■ EXERCISE PROMPT:
Nothing but an exact copy is asked for: the lines in the material below from the one with "Often, the block" through the one with "clientSocket sendData: httpQuery.", pictures excluded.

■ INFORMATION:
● ● ● ● ●

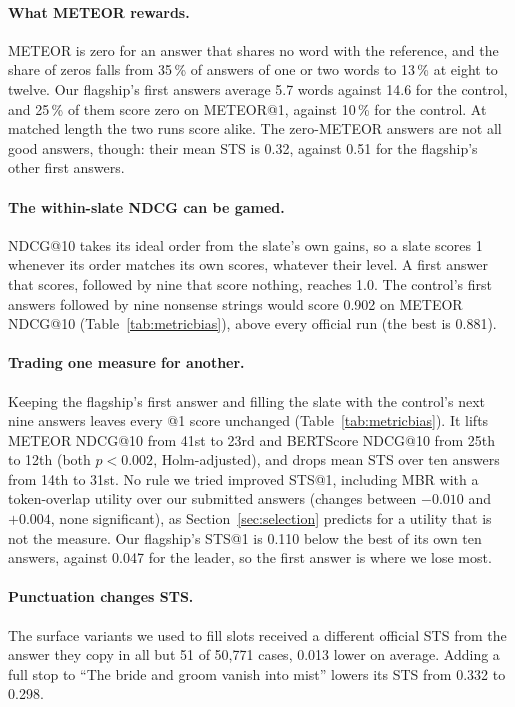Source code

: \documentclass[sigconf,nonacm]{acmart}
\begin{document}
\paragraph{What METEOR rewards.}
METEOR is zero for an answer that shares no word with the reference, and the
share of zeros falls from 35\,\% of answers of one or two words to 13\,\% at
eight to twelve. Our flagship's first answers average 5.7 words against 14.6 for
the control, and 25\,\% of them score zero on METEOR@1, against 10\,\% for the
control. At matched length the two runs score alike. The zero-METEOR answers are
not all good answers, though: their mean STS is 0.32, against 0.51 for the
flagship's other first answers.

\paragraph{The within-slate NDCG can be gamed.}
NDCG@10 takes its ideal order from the slate's own gains, so a slate scores 1
whenever its order matches its own scores, whatever their level. A first answer
that scores, followed by nine that score nothing, reaches 1.0. The control's first answers followed by nine nonsense strings would score 0.902
on METEOR NDCG@10 (Table~\ref{tab:metricbias}), above every official run (the best is 0.881).

\paragraph{Trading one measure for another.}
Keeping the flagship's first answer and filling the slate with the control's
next nine answers leaves every @1 score unchanged (Table~\ref{tab:metricbias}). It lifts METEOR NDCG@10 from
41st to 23rd and BERTScore NDCG@10 from 25th to 12th (both $p<0.002$,
Holm-adjusted), and drops mean STS over ten answers from 14th to 31st. No rule we
tried improved STS@1, including MBR with a token-overlap utility over our
submitted answers (changes between $-0.010$ and $+0.004$, none significant), as
Section~\ref{sec:selection} predicts for a utility that is not the measure. Our
flagship's STS@1 is 0.110 below the best of its own ten answers, against 0.047
for the leader, so the first answer is where we lose most.

\paragraph{Punctuation changes STS\@.}
The surface variants we used to fill slots received a different official STS
from the answer they copy in all but 51 of 50,771 cases, 0.013 lower on average.
Adding a full stop to ``The bride and groom vanish into mist'' lowers its STS
from 0.332 to 0.298.
\end{document}
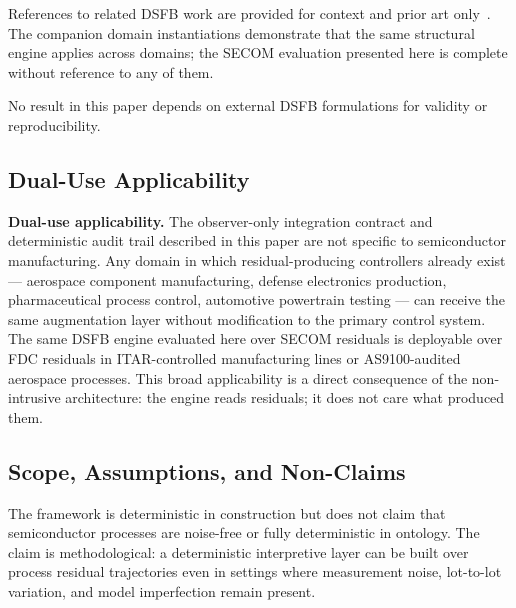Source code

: \documentclass[11pt,letterpaper]{article}
\theoremstyle{scresult}
\begin{document}
References to related DSFB work are provided for context and prior art
only~\cite{dsfb-semiotics-general,dsfb-framework,dsfb-hret,dsfb-plasma-state,%
dsfb-oscillatory,dsfb-hierarchical,dsfb-ddmf,dsfb-add,dsfb-dscd,%
dsfb-tcct-srd,dsfb-tmtr,dsfb-stack,dsfb-swarm,dsfb-lattice,dsfb-survey,%
dsfb-battery,dsfb-laplacian,dsfb-threebody,dsfb-gradflow}. The companion
domain instantiations demonstrate that the same structural engine applies across
domains; the SECOM evaluation presented here is complete without reference to
any of them.

No result in this paper depends on external DSFB formulations for validity or
reproducibility.

\subsection{Dual-Use Applicability}

\textbf{Dual-use applicability.}
The observer-only integration contract and deterministic audit trail described
in this paper are not specific to semiconductor manufacturing. Any domain in which
residual-producing controllers already exist --- aerospace component
manufacturing, defense electronics production, pharmaceutical process control,
automotive powertrain testing --- can receive the same augmentation layer without
modification to the primary control system. The same DSFB engine evaluated here
over SECOM residuals is deployable over FDC residuals in ITAR-controlled
manufacturing lines or AS9100-audited aerospace processes. This broad
applicability is a direct consequence of the non-intrusive architecture: the
engine reads residuals; it does not care what produced them.

\subsection{Scope, Assumptions, and Non-Claims}

The framework is deterministic in construction but does not claim that
semiconductor processes are noise-free or fully deterministic in ontology.
The claim is methodological: a deterministic interpretive layer can be built
over process residual trajectories even in settings where measurement noise,
lot-to-lot variation, and model imperfection remain present.
\end{document}

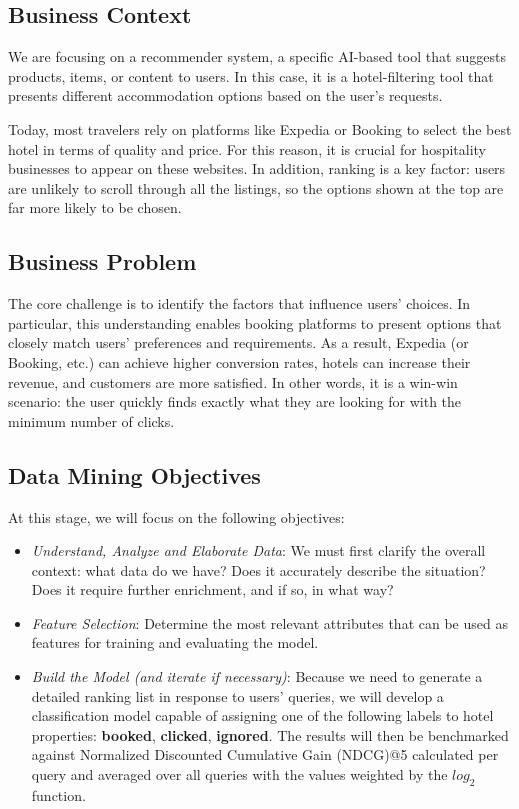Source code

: \documentclass[runningheads]{llncs}
\begin{document}
\subsection{Business Context}

We are focusing on a recommender system, a specific AI-based tool that suggests products, items, or content to users. In this case, it is a hotel-filtering tool that presents different accommodation options based on the user’s requests.

Today, most travelers rely on platforms like Expedia or Booking to select the best hotel in terms of quality and price. For this reason, it is crucial for hospitality businesses to appear on these websites. In addition, ranking is a key factor: users are unlikely to scroll through all the listings, so the options shown at the top are far more likely to be chosen.

\subsection{Business Problem}

The core challenge is to identify the factors that influence users’ choices. In particular, this understanding enables booking platforms to present options that closely match users’ preferences and requirements. As a result, Expedia (or Booking, etc.) can achieve higher conversion rates, hotels can increase their revenue, and customers are more satisfied. In other words, it is a win-win scenario: the user quickly finds exactly what they are looking for with the minimum number of clicks.

\subsection{Data Mining Objectives}

At this stage, we will focus on the following objectives:
\begin{itemize}
    \item \textit{Understand, Analyze and Elaborate Data}: We must first clarify the overall context: what data do we have? Does it accurately describe the situation? Does it require further enrichment, and if so, in what way?
    \item \textit{Feature Selection}: Determine the most relevant attributes that can be used as features for training and evaluating the model.
    \item \textit{Build the Model (and iterate if necessary)}: Because we need to generate a detailed ranking list in response to users’ queries, we will develop a classification model capable of assigning one of the following labels to hotel properties: \textbf{booked}, \textbf{clicked}, \textbf{ignored}. The results will then be benchmarked against Normalized Discounted Cumulative Gain (NDCG)@5 calculated per query and averaged over all queries with the values weighted by the $log_2$
function.
\end{itemize}
\end{document}
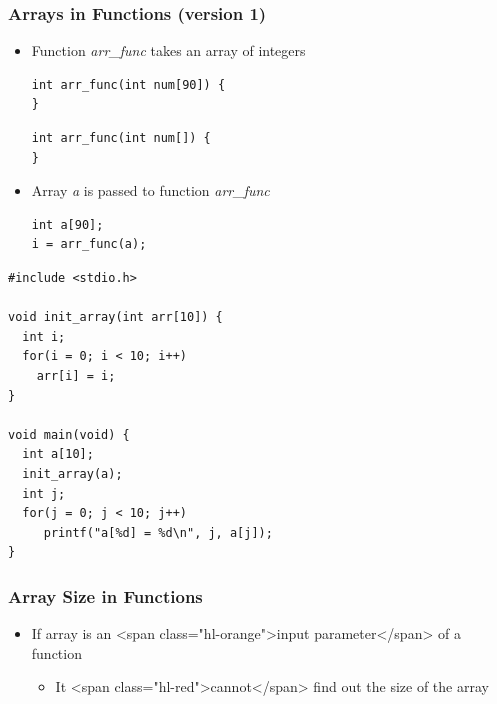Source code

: \documentclass{../c-lecture}
\begin{document}
\begin{frame}[fragile]
  \frametitle{Arrays in Functions (version 1)}
  \begin{itemize}
    \item
      Function \textit{\color{Orange} arr_func} takes an array of
      integers

    \begin{verbatim}
int arr_func(int num[90]) {
}
    \end{verbatim}
    \begin{verbatim}
int arr_func(int num[]) {
}
    \end{verbatim}
    \item
      Array \textit{\color{Orange}a} is passed to function
      \textit{\color{Orange} arr_func}

    \begin{verbatim}
int a[90];
i = arr_func(a);
    \end{verbatim}
  \end{itemize}
\end{frame}

\begin{frame}
  \begin{verbatim}
#include <stdio.h>

void init_array(int arr[10]) {
  int i;
  for(i = 0; i < 10; i++)
    arr[i] = i;
}

void main(void) {
  int a[10];
  init_array(a);
  int j;
  for(j = 0; j < 10; j++)
     printf("a[%d] = %d\n", j, a[j]);
}
  \end{verbatim}
\end{frame}

\begin{frame}
  \frametitle{Array Size in Functions}
  \begin{itemize}
    \item
      If array is an <span class="hl-orange">input parameter</span> of a
      function
    \begin{itemize}
      \item
        It <span class="hl-red">cannot</span> find out the size of the array
    \end{itemize}
  \end{itemize}
\end{frame}
\end{document}
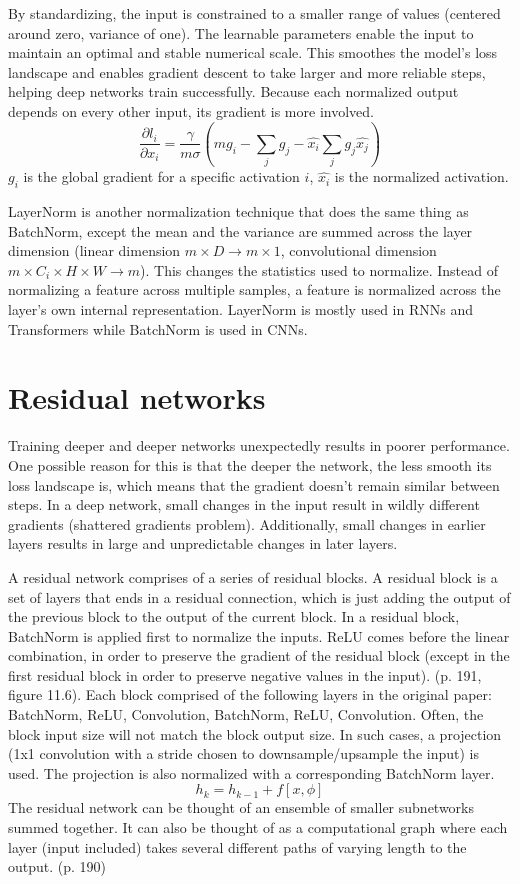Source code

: \documentclass{article}
\begin{document}
By standardizing, the input is constrained to a smaller range of values (centered around zero, variance of one). The learnable parameters enable the input to maintain an optimal and stable numerical scale. This smoothes the model's loss landscape and enables gradient descent to take larger and more reliable steps, helping deep networks train successfully.
Because each normalized output depends on every other input, its gradient is more involved.
\[ \frac{\partial l_i}{\partial x_i} = \frac{\gamma}{m \sigma} \left( m g_i -  \sum_{j} g_j - \hat{x_i} \sum_{j} g_j \hat{x_j} \right) \]
$g_i$ is the global gradient for a specific activation $i$, $\hat{x_i}$ is the normalized activation.

LayerNorm is another normalization technique that does the same thing as BatchNorm, except the mean and the variance are summed across the layer dimension (linear dimension $m \times D \rightarrow m \times 1$, convolutional dimension $m \times C_i \times H \times W \rightarrow m$).
This changes the statistics used to normalize. Instead of normalizing a feature across multiple samples, a feature is normalized across the layer's own internal representation. LayerNorm is mostly used in RNNs and Transformers while BatchNorm is used in CNNs.

\section{Residual networks}
Training deeper and deeper networks unexpectedly results in poorer performance. One possible reason for this is that the deeper the network, the less smooth its loss landscape is, which means that the gradient doesn't remain similar between steps. In a deep network, small changes in the input result in wildly different gradients (shattered gradients problem). Additionally, small changes in earlier layers results in large and unpredictable changes in later layers.

A residual network comprises of a series of residual blocks. A residual block is a set of layers that ends in a residual connection, which is just adding the output of the previous block to the output of the current block. In a residual block, BatchNorm is applied first to normalize the inputs. ReLU comes before the linear combination, in order to preserve the gradient of the residual block (except in the first residual block in order to preserve negative values in the input). (p. 191, figure 11.6). Each block comprised of the following layers in the original paper: BatchNorm, ReLU, Convolution, BatchNorm, ReLU, Convolution.
Often, the block input size will not match the block output size. In such cases, a projection (1x1 convolution with a stride chosen to downsample/upsample the input) is used. The projection is also normalized with a corresponding BatchNorm layer.
\[ h_k = h_{k - 1} + f[x, \phi] \]
The residual network can be thought of an ensemble of smaller subnetworks summed together. It can also be thought of as a computational graph where each layer (input included) takes several different paths of varying length to the output. (p. 190)
\end{document}
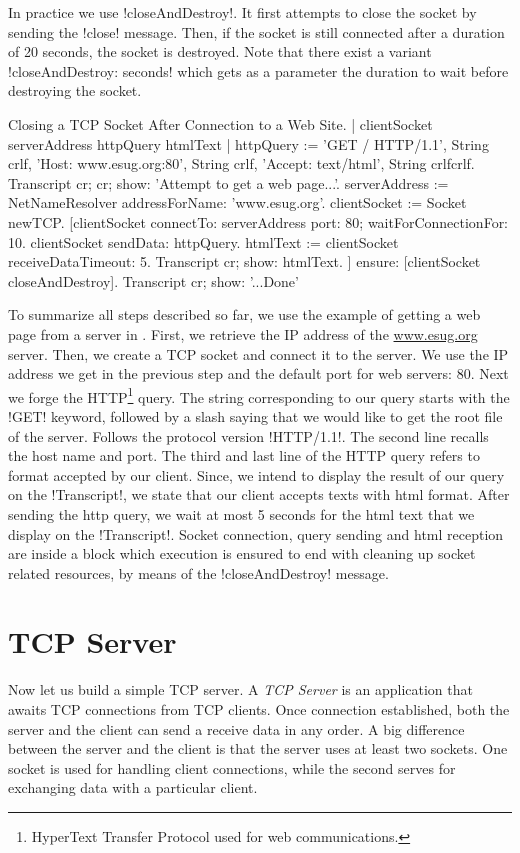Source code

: \documentclass[a4paper,10pt,twoside]{book}
\begin{document}
In practice we use \ct!closeAndDestroy!. It first attempts to close the socket by sending the \ct!close! message.
Then, if the socket is still connected after a duration of 20 seconds, the socket is destroyed.
Note that there exist a variant \ct!closeAndDestroy: seconds! which gets as a parameter the duration to wait before destroying the socket.

\begin{script}{Closing a TCP Socket After Connection to a Web Site.}
| clientSocket serverAddress httpQuery htmlText |
httpQuery := 'GET / HTTP/1.1', String crlf, 
	'Host: www.esug.org:80', String crlf, 
	'Accept: text/html', String crlfcrlf.
Transcript cr; cr; show: 'Attempt to get a web page...'.
serverAddress := NetNameResolver addressForName: 'www.esug.org'.
clientSocket := Socket newTCP.
[clientSocket 
	connectTo: serverAddress port: 80;
	waitForConnectionFor: 10.
 clientSocket sendData: httpQuery.
 htmlText  := clientSocket receiveDataTimeout: 5.
 Transcript cr; show: htmlText.
] ensure: [clientSocket closeAndDestroy].
Transcript cr; show: '...Done'
\end{script}

To summarize all steps described so far, we use the example of getting a web page from a server in .
First, we retrieve the IP address of the \url{www.esug.org} server.
Then, we create a TCP socket and connect it to the server.
We use the IP address we get in the previous step and the default port for web servers: 80.
Next we forge the HTTP\footnote{HyperText Transfer Protocol used for web communications.} query.
The string corresponding  to our query starts with the \ct!GET! keyword, followed by a slash saying that we would like to get the root file of the server.
Follows the protocol version \ct!HTTP/1.1!.
The second line recalls the host name and port.
The third and last line of the HTTP query refers to format accepted by our client. 
Since, we intend to display the result of our query on the \ct!Transcript!, we state that our client accepts texts with html format.
After sending the http query, we wait at most 5 seconds for the html text that we display on the \ct!Transcript!.
Socket connection, query sending and html reception are inside a block which execution is ensured to end with cleaning up socket related resources, by means of the \ct!closeAndDestroy! message.

\section{TCP Server}
\label{sec:serverTcpSocket}
Now let us build a simple TCP server. A \textit{TCP Server} is an application that awaits TCP connections from TCP clients. Once connection established, both the server and the client can send a receive data in any order. 
A big difference between the server and the client is that the server uses at least two sockets.
One socket is used for handling client connections, while the second serves for exchanging data with a particular client.
\end{document}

● ● ● ● ●

■ OUTPUT OF THE EXERCISE:
Often, the block input size will not match the block output size. In such cases, a projection (1x1 convolution with a stride chosen to downsample/upsample the input) is used. The projection is also normalized with a corresponding BatchNorm layer.
\[ h_k = h_{k - 1} + f[x, \phi] \]
The residual network can be thought of an ensemble of smaller subnetworks summed together. It can also be thought of as a computational graph where each layer (input included) takes several different paths of varying length to the output. (p. 190)
\end{document}
Source code

: \documentclass[a4paper,10pt,twoside]{book}
\begin{document}
In practice we use \ct!closeAndDestroy!. It first attempts to close the socket by sending the \ct!close! message.
Then, if the socket is still connected after a duration of 20 seconds, the socket is destroyed.
Note that there exist a variant \ct!closeAndDestroy: seconds! which gets as a parameter the duration to wait before destroying the socket.

\begin{script}{Closing a TCP Socket After Connection to a Web Site.}
| clientSocket serverAddress httpQuery htmlText |
httpQuery := 'GET / HTTP/1.1', String crlf, 
	'Host: www.esug.org:80', String crlf, 
	'Accept: text/html', String crlfcrlf.
Transcript cr; cr; show: 'Attempt to get a web page...'.
serverAddress := NetNameResolver addressForName: 'www.esug.org'.
clientSocket := Socket newTCP.
[clientSocket 
	connectTo: serverAddress port: 80;
	waitForConnectionFor: 10.
 clientSocket sendData: httpQuery.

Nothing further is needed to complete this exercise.